Segment Open
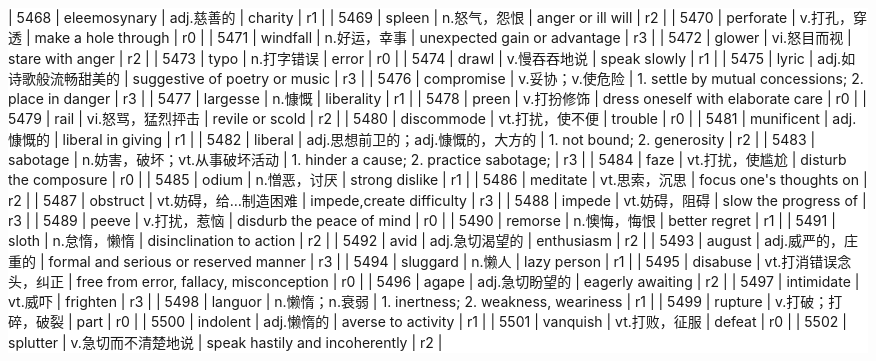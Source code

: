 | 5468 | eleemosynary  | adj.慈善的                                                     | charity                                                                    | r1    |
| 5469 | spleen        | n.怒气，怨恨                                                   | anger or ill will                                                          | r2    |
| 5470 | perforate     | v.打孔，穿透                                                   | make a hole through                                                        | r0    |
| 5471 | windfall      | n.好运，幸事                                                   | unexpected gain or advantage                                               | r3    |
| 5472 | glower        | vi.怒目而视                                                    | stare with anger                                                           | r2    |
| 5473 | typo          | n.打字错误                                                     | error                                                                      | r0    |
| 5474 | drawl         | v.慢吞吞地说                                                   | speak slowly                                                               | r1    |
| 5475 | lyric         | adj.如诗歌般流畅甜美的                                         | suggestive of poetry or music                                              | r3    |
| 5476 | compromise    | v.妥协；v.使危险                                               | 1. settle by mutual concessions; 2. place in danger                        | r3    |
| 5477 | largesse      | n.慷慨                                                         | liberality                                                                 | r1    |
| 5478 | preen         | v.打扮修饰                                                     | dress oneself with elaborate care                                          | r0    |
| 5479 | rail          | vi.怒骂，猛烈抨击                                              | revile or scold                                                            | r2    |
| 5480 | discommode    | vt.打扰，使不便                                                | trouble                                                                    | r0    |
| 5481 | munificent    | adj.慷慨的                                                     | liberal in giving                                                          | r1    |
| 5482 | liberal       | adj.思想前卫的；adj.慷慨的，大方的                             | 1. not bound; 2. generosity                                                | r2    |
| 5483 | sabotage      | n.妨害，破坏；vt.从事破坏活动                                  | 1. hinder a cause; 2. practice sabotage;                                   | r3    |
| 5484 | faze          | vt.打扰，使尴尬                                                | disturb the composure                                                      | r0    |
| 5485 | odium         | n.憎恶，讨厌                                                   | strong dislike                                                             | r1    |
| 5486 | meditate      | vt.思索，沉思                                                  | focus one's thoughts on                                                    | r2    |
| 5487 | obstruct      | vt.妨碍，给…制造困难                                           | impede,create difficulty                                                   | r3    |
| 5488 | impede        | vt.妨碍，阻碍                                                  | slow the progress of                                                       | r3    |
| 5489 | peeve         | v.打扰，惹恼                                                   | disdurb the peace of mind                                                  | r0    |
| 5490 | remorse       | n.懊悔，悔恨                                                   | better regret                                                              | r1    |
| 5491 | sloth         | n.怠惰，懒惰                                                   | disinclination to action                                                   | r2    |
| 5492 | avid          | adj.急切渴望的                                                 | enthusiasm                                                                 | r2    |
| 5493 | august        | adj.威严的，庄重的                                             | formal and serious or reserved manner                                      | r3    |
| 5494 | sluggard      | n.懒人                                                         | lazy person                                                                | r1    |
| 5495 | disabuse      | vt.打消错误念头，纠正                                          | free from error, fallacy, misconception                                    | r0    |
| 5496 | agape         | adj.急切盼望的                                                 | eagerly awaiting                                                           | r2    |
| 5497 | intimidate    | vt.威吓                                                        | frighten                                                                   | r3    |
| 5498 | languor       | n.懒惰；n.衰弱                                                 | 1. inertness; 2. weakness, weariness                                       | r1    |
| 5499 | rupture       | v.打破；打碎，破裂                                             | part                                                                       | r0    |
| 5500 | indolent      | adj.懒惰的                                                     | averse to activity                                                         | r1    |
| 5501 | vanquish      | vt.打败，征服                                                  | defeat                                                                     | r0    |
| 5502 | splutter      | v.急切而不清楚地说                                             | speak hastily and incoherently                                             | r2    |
Segment Closed
Segment Open
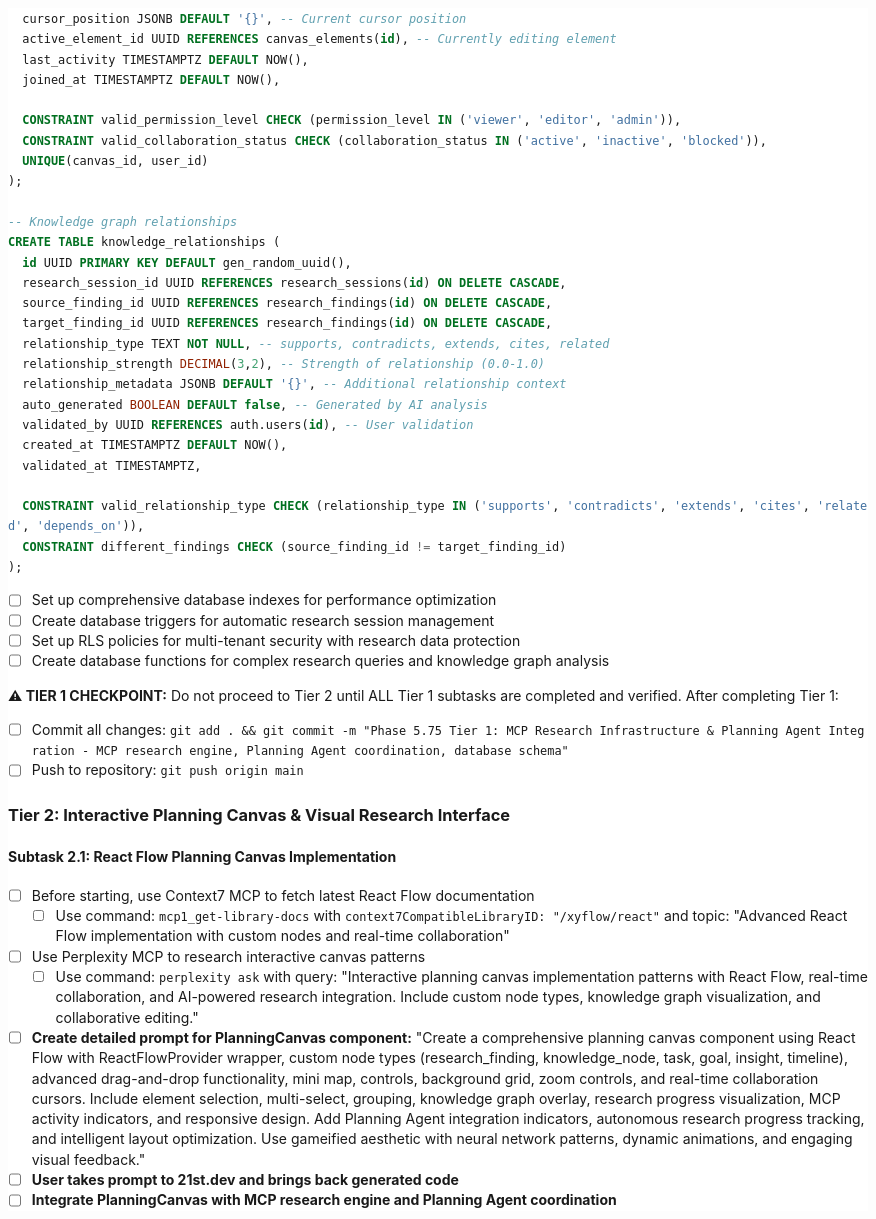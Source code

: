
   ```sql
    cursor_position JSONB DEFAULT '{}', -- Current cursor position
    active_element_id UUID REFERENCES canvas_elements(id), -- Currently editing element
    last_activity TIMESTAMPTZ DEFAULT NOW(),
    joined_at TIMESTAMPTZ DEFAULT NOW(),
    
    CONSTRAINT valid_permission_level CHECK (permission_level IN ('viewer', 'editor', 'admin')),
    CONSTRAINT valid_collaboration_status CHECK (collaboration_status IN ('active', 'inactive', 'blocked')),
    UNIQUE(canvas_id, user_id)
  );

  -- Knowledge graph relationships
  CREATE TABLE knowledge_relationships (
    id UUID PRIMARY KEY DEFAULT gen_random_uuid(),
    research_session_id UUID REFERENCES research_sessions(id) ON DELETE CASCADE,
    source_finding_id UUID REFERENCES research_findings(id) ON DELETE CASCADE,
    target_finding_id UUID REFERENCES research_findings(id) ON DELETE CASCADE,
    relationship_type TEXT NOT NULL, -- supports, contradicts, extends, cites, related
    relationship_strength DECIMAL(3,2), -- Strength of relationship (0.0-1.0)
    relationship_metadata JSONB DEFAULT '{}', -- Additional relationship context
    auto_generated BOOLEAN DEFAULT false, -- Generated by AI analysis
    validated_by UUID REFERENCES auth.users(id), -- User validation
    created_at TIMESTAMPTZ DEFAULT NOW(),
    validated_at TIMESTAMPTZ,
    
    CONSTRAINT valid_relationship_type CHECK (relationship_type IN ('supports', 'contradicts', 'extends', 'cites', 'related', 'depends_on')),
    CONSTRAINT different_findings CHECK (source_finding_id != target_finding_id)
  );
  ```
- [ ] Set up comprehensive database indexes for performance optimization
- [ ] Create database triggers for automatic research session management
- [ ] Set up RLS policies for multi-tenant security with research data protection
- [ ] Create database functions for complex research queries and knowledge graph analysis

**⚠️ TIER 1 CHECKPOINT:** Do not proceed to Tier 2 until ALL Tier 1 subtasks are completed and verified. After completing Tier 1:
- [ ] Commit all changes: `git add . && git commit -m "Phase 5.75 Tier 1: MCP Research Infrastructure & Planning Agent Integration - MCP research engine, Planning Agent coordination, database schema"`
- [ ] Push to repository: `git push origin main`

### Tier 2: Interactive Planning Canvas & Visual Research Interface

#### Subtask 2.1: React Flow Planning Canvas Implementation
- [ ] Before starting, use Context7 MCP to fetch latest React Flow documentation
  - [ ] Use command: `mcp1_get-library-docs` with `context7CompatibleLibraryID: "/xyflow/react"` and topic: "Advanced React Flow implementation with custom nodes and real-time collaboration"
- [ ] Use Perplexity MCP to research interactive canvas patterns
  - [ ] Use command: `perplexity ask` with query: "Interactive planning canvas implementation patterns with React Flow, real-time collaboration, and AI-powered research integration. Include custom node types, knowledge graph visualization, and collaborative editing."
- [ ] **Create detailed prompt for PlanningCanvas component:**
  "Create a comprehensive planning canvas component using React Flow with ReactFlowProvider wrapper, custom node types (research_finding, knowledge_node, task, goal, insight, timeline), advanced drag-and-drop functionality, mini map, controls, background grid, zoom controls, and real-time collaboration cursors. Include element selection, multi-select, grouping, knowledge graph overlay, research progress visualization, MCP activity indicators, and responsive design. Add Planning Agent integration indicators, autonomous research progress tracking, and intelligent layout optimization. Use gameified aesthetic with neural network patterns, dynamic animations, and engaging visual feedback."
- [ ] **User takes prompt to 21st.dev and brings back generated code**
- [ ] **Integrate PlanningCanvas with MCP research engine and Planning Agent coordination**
Segment Closed
Segment Open
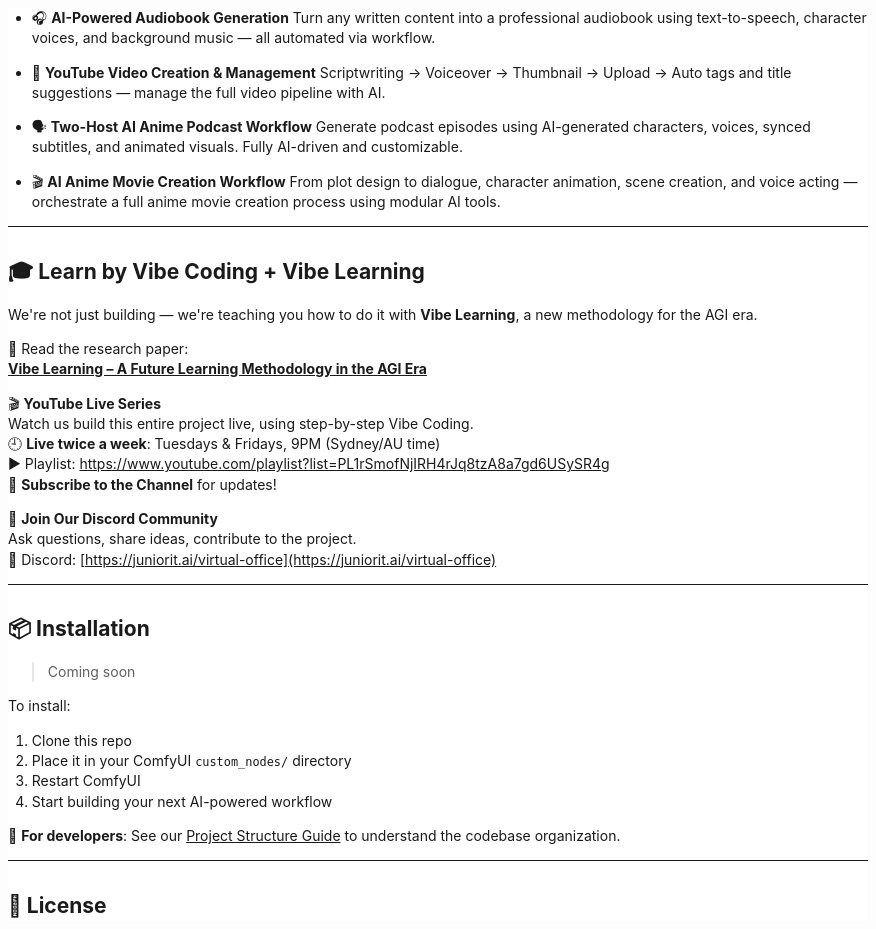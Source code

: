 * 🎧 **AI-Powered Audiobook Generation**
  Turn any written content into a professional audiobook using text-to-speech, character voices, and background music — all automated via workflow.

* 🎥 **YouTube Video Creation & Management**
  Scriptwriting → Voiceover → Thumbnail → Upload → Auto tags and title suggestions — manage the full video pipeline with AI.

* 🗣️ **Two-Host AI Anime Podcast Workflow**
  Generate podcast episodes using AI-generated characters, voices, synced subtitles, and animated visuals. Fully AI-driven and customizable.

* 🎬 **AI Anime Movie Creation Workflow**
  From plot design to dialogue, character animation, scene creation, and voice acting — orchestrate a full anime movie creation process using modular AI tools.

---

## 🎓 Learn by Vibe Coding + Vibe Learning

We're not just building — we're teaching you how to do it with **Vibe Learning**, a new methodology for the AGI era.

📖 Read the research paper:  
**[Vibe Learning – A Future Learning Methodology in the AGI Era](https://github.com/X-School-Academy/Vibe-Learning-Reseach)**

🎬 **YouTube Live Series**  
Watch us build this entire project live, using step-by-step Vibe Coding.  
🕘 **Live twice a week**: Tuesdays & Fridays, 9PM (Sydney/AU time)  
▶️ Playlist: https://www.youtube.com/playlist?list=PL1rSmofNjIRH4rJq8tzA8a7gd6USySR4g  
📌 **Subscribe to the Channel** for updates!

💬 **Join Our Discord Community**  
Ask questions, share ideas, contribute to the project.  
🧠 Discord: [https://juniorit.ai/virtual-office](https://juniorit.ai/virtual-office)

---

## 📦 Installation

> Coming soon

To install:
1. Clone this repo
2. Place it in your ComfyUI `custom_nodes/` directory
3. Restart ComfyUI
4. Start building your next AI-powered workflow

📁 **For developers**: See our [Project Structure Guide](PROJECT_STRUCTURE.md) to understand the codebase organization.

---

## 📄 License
Segment Closed
▶ Work task
Produce only the lines from the line containing "5468 | eleemosynary" through the line containing "5470 | perforate", inclusive of both, exactly as they stand in the entries above.

▶ Task output
: | 5468 | eleemosynary  | adj.慈善的                                                     | charity                                                                    | r1    |
| 5469 | spleen        | n.怒气，怨恨                                                   | anger or ill will                                                          | r2    |
| 5470 | perforate     | v.打孔，穿透                                                   | make a hole through                                                        | r0    |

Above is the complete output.